**Dataset records**
*** Begin section ***

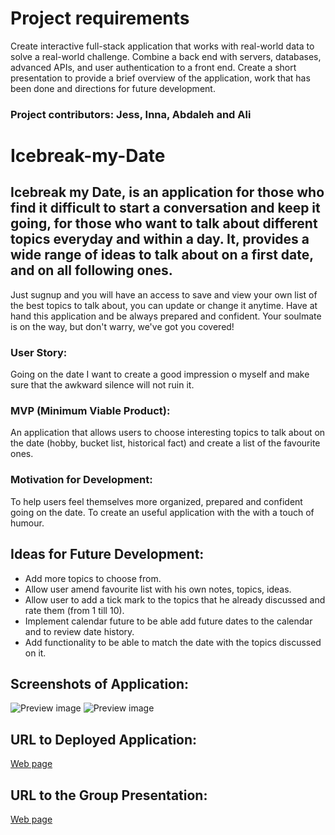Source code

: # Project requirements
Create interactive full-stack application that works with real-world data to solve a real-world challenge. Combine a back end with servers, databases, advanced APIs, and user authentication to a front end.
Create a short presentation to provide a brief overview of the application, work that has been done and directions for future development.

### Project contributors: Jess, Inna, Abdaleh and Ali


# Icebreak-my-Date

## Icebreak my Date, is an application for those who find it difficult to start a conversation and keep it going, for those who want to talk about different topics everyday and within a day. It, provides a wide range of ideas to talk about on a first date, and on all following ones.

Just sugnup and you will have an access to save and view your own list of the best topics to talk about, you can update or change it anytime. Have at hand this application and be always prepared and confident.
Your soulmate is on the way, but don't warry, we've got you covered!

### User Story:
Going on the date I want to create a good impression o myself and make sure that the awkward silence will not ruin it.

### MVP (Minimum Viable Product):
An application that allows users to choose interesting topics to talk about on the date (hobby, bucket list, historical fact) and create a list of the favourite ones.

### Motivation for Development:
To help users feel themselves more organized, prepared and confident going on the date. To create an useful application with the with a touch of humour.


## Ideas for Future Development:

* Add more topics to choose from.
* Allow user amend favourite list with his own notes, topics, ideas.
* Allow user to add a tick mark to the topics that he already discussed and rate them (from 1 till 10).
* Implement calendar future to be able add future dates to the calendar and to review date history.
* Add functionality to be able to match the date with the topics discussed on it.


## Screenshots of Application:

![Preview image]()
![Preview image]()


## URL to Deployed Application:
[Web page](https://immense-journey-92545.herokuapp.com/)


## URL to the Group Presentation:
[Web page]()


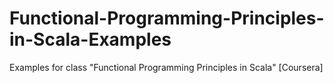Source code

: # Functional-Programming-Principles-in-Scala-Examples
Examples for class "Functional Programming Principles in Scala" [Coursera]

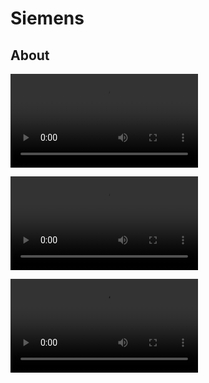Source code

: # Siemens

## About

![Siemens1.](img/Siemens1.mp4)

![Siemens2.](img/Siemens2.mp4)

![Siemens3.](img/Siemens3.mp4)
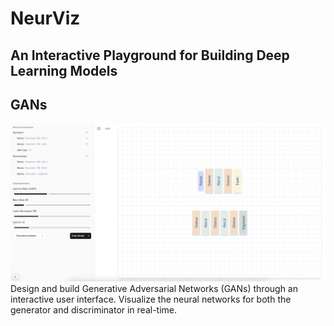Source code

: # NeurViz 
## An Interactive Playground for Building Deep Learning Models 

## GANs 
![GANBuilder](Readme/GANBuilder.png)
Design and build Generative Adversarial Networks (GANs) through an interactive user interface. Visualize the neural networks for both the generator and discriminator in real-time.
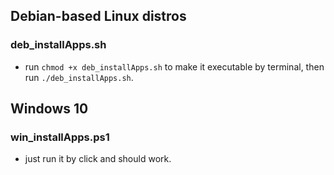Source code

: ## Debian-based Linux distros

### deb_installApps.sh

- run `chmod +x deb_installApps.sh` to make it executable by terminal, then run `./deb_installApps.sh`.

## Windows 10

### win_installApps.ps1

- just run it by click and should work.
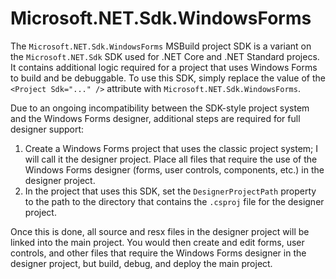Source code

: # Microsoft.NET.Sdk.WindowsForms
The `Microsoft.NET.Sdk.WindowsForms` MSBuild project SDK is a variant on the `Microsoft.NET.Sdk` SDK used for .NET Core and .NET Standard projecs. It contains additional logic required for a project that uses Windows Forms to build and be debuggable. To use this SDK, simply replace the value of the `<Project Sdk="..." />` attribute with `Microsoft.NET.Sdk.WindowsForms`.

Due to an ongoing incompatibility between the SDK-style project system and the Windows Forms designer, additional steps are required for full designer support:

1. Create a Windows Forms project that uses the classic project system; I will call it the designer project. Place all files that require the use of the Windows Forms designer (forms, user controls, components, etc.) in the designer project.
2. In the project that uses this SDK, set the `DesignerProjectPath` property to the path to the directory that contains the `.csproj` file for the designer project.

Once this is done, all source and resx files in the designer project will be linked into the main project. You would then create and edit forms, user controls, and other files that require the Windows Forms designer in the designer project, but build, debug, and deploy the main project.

*** End section ***
*** Begin section ***

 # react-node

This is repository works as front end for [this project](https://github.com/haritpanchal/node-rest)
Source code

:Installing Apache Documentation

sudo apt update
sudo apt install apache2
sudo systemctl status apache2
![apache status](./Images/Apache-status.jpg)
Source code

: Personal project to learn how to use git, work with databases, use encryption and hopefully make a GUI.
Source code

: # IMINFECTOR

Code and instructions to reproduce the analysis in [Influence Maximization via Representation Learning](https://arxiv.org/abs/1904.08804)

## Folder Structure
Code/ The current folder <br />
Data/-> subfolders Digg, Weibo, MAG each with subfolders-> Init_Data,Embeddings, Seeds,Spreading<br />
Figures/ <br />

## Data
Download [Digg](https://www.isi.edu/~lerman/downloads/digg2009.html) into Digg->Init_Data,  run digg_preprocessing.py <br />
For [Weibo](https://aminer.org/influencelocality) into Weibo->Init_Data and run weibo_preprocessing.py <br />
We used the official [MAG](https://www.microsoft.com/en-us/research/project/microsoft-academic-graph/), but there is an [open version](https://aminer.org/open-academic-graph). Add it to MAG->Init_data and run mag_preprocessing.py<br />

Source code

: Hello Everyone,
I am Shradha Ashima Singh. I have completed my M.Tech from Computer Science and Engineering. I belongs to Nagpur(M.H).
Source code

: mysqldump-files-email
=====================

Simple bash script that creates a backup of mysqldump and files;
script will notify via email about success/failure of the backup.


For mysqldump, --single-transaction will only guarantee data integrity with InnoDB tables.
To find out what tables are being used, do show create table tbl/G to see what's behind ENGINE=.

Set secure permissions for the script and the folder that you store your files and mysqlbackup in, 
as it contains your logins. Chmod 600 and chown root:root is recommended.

*** End section ***
*** Begin section ***

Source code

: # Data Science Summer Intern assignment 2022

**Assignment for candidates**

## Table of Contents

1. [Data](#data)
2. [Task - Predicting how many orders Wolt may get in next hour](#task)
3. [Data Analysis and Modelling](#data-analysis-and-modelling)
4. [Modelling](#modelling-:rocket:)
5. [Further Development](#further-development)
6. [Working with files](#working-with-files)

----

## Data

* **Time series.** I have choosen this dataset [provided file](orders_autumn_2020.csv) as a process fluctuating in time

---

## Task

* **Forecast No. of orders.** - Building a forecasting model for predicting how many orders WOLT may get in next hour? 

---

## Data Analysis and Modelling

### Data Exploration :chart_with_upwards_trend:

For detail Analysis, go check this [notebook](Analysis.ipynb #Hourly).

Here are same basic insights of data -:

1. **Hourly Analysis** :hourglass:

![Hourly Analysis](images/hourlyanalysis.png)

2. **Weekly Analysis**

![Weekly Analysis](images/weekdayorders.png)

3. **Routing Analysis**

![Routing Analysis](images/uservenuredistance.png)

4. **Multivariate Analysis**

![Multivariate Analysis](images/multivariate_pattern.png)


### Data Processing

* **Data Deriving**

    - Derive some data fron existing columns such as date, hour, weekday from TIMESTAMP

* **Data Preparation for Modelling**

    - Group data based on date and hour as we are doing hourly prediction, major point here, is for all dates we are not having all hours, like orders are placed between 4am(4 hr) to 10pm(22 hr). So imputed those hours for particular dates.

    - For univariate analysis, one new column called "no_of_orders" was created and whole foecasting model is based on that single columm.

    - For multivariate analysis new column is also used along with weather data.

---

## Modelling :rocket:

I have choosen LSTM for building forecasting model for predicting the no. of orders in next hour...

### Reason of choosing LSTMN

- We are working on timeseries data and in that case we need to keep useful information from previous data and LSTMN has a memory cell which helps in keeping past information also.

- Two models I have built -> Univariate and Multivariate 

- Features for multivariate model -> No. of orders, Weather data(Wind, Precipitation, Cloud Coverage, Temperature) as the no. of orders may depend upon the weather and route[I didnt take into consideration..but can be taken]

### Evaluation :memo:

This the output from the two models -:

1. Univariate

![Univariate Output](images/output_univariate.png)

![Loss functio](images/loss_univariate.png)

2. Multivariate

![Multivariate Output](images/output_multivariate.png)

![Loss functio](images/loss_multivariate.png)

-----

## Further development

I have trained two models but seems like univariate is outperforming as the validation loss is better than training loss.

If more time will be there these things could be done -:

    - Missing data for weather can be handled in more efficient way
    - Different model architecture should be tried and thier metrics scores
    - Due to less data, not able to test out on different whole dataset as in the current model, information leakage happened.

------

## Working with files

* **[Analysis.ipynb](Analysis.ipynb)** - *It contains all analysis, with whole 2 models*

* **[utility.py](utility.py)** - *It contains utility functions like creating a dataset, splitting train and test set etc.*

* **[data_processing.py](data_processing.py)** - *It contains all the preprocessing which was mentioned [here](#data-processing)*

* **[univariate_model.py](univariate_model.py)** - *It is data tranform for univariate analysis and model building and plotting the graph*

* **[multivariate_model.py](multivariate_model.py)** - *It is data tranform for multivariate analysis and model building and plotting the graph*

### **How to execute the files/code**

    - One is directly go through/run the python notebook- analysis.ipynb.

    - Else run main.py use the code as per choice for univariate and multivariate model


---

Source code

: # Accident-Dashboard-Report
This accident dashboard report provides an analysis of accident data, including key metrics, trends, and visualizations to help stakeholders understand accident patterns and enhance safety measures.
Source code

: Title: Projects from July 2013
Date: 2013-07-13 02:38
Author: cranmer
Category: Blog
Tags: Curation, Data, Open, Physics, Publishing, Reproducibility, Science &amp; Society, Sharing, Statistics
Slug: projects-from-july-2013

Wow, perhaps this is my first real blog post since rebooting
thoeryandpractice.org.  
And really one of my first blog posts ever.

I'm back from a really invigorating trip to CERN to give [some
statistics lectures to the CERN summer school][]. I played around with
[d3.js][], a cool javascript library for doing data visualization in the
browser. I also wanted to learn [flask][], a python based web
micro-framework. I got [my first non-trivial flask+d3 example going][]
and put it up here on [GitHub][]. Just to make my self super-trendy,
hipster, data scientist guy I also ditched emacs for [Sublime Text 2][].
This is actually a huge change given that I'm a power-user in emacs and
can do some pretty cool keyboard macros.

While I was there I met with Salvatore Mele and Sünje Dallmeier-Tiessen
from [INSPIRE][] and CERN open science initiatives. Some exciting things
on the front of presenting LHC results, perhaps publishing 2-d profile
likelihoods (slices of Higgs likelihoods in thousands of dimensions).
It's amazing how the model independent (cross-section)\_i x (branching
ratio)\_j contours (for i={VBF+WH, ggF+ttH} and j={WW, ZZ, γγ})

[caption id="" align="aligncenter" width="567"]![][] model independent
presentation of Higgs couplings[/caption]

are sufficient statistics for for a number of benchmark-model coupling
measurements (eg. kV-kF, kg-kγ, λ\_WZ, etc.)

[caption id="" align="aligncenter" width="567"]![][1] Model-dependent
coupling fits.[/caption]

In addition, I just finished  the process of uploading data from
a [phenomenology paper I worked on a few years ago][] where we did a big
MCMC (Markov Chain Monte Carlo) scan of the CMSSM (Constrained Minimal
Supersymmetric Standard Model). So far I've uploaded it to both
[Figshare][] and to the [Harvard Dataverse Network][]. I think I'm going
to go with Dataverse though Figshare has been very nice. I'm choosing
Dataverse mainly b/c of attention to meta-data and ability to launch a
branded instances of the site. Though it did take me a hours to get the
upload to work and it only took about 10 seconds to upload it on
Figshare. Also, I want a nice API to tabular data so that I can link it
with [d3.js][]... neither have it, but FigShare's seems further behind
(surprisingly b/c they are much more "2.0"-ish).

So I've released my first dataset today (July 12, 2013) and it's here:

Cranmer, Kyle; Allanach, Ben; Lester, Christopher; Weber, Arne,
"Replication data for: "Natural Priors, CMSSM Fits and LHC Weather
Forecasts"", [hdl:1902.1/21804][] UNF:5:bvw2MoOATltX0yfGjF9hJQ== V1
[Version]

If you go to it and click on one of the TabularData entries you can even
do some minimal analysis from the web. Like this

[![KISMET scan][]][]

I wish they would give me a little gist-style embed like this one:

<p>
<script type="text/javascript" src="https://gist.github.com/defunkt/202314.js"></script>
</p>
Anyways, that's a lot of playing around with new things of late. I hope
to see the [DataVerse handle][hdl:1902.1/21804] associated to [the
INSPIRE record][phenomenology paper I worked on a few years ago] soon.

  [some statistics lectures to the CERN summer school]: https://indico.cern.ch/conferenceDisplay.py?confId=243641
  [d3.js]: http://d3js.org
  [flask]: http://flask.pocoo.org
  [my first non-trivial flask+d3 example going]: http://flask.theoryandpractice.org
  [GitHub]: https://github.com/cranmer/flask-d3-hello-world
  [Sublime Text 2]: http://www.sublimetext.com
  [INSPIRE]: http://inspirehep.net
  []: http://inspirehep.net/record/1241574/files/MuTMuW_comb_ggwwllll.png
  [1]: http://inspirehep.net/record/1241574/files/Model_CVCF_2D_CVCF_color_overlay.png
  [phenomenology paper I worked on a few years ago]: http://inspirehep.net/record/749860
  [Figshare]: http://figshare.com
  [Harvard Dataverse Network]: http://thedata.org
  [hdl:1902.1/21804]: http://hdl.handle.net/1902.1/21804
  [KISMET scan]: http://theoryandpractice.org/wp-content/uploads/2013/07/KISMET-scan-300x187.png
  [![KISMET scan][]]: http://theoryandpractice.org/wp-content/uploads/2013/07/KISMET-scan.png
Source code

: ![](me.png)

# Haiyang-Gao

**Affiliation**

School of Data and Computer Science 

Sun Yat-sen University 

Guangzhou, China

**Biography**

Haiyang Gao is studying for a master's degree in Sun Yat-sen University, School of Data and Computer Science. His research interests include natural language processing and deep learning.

*** End section ***

**Your goal**
Using the data above, extract exactly the lines from the one that holds "2. Multivariate" to the one that holds "- Different model", both ends included, and no others.

**Task response**
2. Multivariate

![Multivariate Output](images/output_multivariate.png)

![Loss functio](images/loss_multivariate.png)

-----

## Further development

I have trained two models but seems like univariate is outperforming as the validation loss is better than training loss.

If more time will be there these things could be done -:

    - Missing data for weather can be handled in more efficient way
    - Different model architecture should be tried and thier metrics scores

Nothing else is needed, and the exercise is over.